2013 Fiscal Year Research-status Report
構造推定アプローチを利用したダイナミックプライシングの経済分析
Project/Area Number |
25380314
|
Research Category |
Grant-in-Aid for Scientific Research (C)
|
Research Institution | The University of Kitakyushu |
Principal Investigator |
牛房 義明 北九州市立大学, 経済学部, 准教授 (90343433)
|
Co-Investigator(Kenkyū-buntansha) |
加藤 尊秋 北九州市立大学, 国際環境工学部, 准教授 (20293079)
平山 克己 北九州市立大学, 経済学部, 教授 (00336950)
|
Project Period (FY) |
2013-04-01 – 2016-03-31
|
Keywords | デマンドレスポンス / ダイナミックプライシング / ベースライン |
Research Abstract |
平成25年度では、デマンドレスポンスに関する文献、またその実証分析に必要な計量経済学的手法に関するサーベイを行った。

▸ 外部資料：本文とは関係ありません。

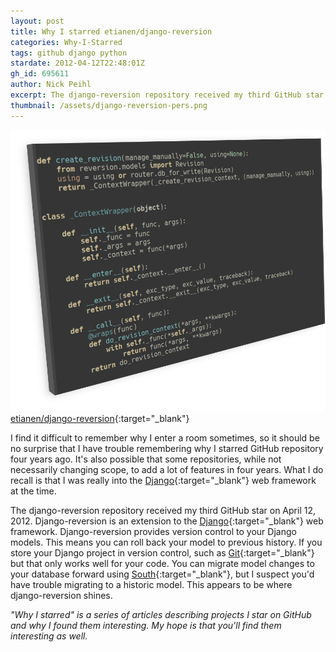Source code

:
 ```yaml
---
layout: post
title: Why I starred etianen/django-reversion
categories: Why-I-Starred
tags: github django python
stardate: 2012-04-12T22:48:01Z
gh_id: 695611
author: Nick Peihl
excerpt: The django-reversion repository received my third GitHub star on April 12, 2012. Django-reversion provides version control to your Django models.
thumbnail: /assets/django-reversion-pers.png
---
```


![django-reversion-screenshot](/assets/django-reversion-pers.png)
[etianen/django-reversion](https://github.com/etianen/django-reversion){:target="_blank"}

I find it difficult to remember why I enter a room sometimes, so it should be no surprise that I have trouble remembering why I starred GitHub repository four years ago. It's also possible that some repositories, while not necessarily changing scope, to add a lot of features in four years. What I do recall is that I was really into the [Django](http://www.djangoproject.com){:target="_blank"} web framework at the time.

The django-reversion repository received my third GitHub star on April 12, 2012. Django-reversion is an extension to the [Django](http://www.djangoproject.com){:target="_blank"} web framework. Django-reversion provides version control to your Django models. This means you can roll back your model to previous history. If you store your Django project in version control, such as [Git](http://git-scm.com){:target="_blank"} but that only works well for your code. You can migrate model changes to your database forward using [South](http://south.readthedocs.io){:target="_blank"}, but I suspect you'd have trouble migrating to a historic model. This appears to be where django-reversion shines.

*"Why I starred" is a series of articles describing projects I star on GitHub and why I found them interesting. My hope is that you'll find them interesting as well.*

また、北九州スマートコミュニティ創造協議会から提供された社会実証における電力消費関連データを利用して、北九州の社会実証分析のためのデータセットを作成し、ダイナミックプライシングによるピーク時の電力消費削減効果(ピークカット効果、節電効果)を推計した。 これまで住民向け、事業所向けのダイナミックプライシングの社会実証では2012年度夏、2012年度冬、2013年夏が実施され、それぞれ次のような点が明らかになった。 住民向けでは2012年度夏のみが料金が高くなるにつれてピークカット効果が大きくなったが、2012年冬、2013年夏はともにそのような傾向は見られなかった。 また、住民向けの社会実証では、2013年度夏より電力需要がピークになる時間帯に節電行動をとった場合に商品券やポイントを付与するインセンティブ・ポイント制度を導入し、その制度による節電効果を分析した。この制度による効果は統計的に有意ではなかったが、約4%程度の効果があった。 事業所向けでは、各期間において、BEMS(ビルディング・エネルギー・マネジメント・システム)設置事業所ではピークカット効果が大きく、また電気料金が高くなるにつれて節電効果が大きくなる傾向が見られたが、BEMSを設置していない事業所ではそのような効果を確認することはできなかった。 上記の研究成果の一部は、国内学会、国際学会において報告することができた。
|
Current Status of Research Progress |
Current Status of Research Progress
2: Research has progressed on the whole more than it was originally planned.
Reason
2012年度の夏、冬、2013年度夏の社会実証の実証分析を行い、北九州スマートコミュニティ創造協議会、学会などで分析結果を報告したため。 また、事業所向けは、参加規模が小さく、業種も多様であることから住民向けで利用されているランダム比較試験を利用して節電効果を比較することが困難である。今回、ランダム比較試験に代わる節電効果を測定する手法に関する先行研究の調査もできたため。
|
Strategy for Future Research Activity |
住民向けの社会実証はランダム化比較試験により、ピーク時の電力消費削減効果を統計的に有意な推計を行うことが可能であるが、事業所向けの社会実証は参加事業所数、業種の多様性のため、ランダム化比較試験によるピーク時の電力消費削減効果を推計するのが困難である。今後は事業所向け社会実証の効果測定手法を簡便かつ精度のある手法をさらに検討する。 住民向けの実証では2012年度夏のみが料金が高くなるにつれてピークカット効果が大きくなったが、それ以外の期間ではこのような傾向が見られなかったので、このような現象が生じた要因を検討する。
|
Expenditure Plans for the Next FY Research Funding |
データ入力・資料収集作業に従事可能な人材を見つけることができなかったため、人件費・謝金の執行が計画通りに進まなかったもの。 データ入力・資料収集作業に従事可能な人材を採用し、計画通り予算を執行する。 現時点では従事可能な人材を採用するとができたため、計画が実行される見込みである。